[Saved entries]
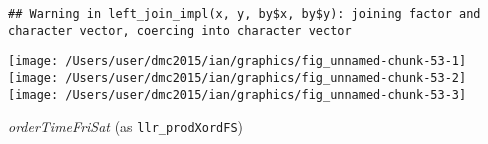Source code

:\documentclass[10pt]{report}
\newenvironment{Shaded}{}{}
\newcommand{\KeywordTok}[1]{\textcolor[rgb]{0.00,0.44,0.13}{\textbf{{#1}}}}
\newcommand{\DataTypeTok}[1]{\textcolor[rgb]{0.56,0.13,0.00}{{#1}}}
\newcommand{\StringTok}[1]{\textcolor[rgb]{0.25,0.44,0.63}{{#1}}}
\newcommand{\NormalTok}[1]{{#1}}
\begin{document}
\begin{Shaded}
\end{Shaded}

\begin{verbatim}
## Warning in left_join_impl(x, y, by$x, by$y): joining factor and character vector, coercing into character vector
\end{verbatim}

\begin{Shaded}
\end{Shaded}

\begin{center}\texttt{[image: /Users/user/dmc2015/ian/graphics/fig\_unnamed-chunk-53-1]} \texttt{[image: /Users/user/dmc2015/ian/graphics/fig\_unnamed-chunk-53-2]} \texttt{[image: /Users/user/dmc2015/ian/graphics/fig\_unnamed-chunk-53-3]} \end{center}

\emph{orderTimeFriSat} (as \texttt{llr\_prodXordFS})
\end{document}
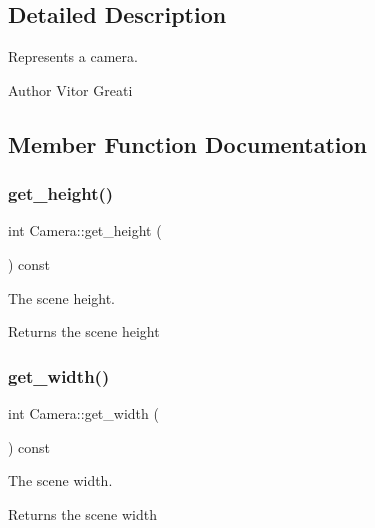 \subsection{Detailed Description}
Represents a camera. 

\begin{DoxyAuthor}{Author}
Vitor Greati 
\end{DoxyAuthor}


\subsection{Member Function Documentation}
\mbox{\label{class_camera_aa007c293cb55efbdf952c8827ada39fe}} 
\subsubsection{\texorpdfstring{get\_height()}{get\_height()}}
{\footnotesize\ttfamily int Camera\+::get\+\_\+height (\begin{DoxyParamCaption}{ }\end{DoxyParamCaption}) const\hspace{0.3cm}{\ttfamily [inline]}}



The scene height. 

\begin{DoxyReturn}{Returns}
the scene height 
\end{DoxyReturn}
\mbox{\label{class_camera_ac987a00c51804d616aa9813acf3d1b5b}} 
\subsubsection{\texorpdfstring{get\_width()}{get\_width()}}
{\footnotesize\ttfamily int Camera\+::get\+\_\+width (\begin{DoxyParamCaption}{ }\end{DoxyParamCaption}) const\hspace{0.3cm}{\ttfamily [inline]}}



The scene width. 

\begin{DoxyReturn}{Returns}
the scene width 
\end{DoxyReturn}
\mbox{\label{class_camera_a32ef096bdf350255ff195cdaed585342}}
* * *
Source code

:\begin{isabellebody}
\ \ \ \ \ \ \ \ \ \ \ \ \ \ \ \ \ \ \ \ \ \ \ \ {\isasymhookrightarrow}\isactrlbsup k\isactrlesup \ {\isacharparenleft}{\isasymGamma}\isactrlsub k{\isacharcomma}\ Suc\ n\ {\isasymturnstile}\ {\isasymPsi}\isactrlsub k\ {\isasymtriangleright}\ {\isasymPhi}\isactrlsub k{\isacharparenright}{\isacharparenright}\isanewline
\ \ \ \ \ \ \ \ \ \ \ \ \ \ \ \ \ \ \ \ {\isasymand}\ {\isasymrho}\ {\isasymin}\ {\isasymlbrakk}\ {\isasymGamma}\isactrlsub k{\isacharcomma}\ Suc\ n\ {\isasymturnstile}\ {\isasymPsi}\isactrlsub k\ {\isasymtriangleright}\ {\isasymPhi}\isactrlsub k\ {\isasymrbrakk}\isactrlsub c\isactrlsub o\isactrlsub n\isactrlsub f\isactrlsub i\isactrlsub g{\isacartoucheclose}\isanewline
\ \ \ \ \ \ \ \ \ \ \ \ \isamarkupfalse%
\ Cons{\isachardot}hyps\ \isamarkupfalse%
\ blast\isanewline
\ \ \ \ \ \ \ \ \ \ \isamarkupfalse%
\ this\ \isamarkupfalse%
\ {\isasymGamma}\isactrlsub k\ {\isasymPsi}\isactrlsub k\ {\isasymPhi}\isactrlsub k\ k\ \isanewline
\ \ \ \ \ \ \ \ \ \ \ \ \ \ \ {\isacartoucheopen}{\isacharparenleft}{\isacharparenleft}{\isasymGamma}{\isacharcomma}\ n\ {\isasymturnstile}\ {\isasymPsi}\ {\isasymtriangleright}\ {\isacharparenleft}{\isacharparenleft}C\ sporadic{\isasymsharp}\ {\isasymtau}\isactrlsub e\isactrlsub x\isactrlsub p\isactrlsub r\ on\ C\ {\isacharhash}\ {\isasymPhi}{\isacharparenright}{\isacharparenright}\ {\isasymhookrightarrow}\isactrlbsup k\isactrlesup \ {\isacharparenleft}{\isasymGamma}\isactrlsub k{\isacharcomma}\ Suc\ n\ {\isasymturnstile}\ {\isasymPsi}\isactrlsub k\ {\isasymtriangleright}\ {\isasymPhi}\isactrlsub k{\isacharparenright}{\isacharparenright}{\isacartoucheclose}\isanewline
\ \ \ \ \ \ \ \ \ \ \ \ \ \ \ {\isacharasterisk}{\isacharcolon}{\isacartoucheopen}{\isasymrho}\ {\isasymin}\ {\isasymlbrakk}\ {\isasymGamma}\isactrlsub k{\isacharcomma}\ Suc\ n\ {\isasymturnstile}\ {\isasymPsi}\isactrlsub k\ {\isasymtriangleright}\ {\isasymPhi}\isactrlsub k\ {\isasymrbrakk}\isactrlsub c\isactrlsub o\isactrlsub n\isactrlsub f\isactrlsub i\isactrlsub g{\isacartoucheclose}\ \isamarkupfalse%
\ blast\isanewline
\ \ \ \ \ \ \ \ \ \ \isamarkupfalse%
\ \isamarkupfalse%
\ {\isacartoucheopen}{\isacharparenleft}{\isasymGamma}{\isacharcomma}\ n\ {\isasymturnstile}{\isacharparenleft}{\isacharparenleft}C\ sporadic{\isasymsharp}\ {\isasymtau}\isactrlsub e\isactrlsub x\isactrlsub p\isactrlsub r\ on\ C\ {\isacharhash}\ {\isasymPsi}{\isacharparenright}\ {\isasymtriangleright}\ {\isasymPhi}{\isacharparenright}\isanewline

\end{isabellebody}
--
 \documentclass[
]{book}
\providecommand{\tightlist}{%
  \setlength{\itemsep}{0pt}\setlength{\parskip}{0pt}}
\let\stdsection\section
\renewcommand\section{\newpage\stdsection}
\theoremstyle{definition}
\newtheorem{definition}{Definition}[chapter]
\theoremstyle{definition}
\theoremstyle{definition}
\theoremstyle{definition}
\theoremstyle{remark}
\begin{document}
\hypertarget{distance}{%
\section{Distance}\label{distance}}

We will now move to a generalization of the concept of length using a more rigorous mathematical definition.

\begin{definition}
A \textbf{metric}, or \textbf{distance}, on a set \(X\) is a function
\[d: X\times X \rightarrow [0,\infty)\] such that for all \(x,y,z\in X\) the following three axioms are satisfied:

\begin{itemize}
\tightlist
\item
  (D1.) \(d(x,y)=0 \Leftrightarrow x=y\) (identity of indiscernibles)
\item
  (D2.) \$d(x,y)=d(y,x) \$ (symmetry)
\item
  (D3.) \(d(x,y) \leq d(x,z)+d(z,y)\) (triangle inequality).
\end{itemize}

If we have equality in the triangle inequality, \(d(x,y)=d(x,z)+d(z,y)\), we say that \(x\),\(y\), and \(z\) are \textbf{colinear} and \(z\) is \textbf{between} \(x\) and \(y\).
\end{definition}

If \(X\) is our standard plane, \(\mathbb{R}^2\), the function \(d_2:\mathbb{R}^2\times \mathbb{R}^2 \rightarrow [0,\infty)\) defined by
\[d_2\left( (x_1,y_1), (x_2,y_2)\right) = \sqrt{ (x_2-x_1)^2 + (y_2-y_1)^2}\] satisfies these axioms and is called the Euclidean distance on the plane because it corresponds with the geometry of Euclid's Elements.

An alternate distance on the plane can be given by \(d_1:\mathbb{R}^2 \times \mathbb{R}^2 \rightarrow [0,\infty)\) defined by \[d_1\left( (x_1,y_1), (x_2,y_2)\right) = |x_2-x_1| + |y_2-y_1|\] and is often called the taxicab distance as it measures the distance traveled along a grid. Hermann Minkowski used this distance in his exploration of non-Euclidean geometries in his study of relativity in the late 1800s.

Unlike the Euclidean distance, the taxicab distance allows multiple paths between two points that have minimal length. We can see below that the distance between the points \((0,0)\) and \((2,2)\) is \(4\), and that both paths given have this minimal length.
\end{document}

Problem requirements » Wherever the string "tightlist" appears in the records above, copy the line it sits in.

Solution »
\providecommand{\tightlist}{%
\tightlist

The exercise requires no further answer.